The Sept. 11 attacks raised a clear and present danger to Americans here at home. Since then, many reforms have enhanced security, including a major reorganization of the intelligence community and the creation of the Homeland Security Department. Many government officials are well aware that if there were more terrorist attacks on the homeland, the public would hold them accountable. This threat has unleashed a drive for government reorganization and reform not seen since the advent of the Cold War.
What is the duty of the government executive in a time of crisis and foreign attack? If it is to protect the people no matter what the cost, we begin the dark descent down a hazardous road. The goal of our society and its greatest leaders must be to preserve the safety of the people and to protect their civil freedoms and way of life. Americans have always placed a higher value on liberty than others around the world. This stems from our history of fearlessly shaping a new continent and the value on independence that made it possible. We should not allow terrorists to change us so that we lose this aspect of our national character and confidence.
History shows us that our individual freedoms are most vulnerable during a crisis. One month after the Sept. 11 attacks, former New Jersey Superior Court Judge Andrew Napolitano wrote in the New Jersey Law Journal: “In a democracy, personal liberties are rarely diminished overnight. Rather, they are lost gradually, by the acts of well-meaning people, with good intentions, amid public approval. But the subtle loss of freedom is never recognized until the crisis is over and we look back in horror. And then it is too late.”
Today, government executives are more empowered than ever before. They are trained to identify goals and objectives, to marshal resources. They are judged on how well they carry out the task. They have unprecedented technology. Taxpayer money is available for guns, gates, guards and data management that will give them unprecedented knowledge of the personal and professional lives of citizens.
Providing security is without a doubt a key duty of government, but it is not the only one. The people’s freedom is equally important. Government officials should not have to strike a balance between freedom and security. Government programs and new laws must advance the goals of security and freedom in equal measure.

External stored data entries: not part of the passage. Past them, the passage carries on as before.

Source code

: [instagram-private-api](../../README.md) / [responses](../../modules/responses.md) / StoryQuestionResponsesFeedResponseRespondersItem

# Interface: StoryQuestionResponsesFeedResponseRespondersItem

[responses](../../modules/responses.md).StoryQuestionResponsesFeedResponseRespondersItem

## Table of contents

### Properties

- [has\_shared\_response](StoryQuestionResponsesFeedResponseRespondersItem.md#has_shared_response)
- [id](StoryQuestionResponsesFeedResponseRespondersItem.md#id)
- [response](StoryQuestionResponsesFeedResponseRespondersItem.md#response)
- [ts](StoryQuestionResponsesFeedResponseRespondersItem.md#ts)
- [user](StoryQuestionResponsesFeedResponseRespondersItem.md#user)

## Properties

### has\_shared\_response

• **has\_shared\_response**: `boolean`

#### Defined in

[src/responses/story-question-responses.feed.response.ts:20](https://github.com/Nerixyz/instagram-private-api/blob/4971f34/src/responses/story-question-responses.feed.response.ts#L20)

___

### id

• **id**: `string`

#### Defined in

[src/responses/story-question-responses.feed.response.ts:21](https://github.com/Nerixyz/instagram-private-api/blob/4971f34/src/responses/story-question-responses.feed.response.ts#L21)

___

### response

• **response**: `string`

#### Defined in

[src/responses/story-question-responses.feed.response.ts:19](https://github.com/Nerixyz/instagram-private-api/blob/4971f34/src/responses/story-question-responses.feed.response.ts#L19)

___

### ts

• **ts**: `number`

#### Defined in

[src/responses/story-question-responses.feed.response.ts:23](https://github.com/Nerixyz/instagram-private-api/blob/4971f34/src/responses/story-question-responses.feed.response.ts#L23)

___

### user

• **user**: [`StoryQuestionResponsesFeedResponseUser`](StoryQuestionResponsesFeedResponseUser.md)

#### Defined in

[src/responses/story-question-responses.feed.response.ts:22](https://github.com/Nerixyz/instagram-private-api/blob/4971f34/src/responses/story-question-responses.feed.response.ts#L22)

Government executives are uniquely positioned to address this issue. In fact, terrorists have forced this obligation upon them. But as they go about the task, they should remember the words of Attorney General and Supreme Court Justice Robert H. Jackson in 1941: “Give liberty a new birth not only in the midst of a war but in the very darkest hours of that war. . . . We must keep our freedoms, keep them in the face of foreign dangers even more tenaciously and jealously than in calmer times . . . because it is our liberty that lifts our cause above material ends and anchors our efforts in timeless things.”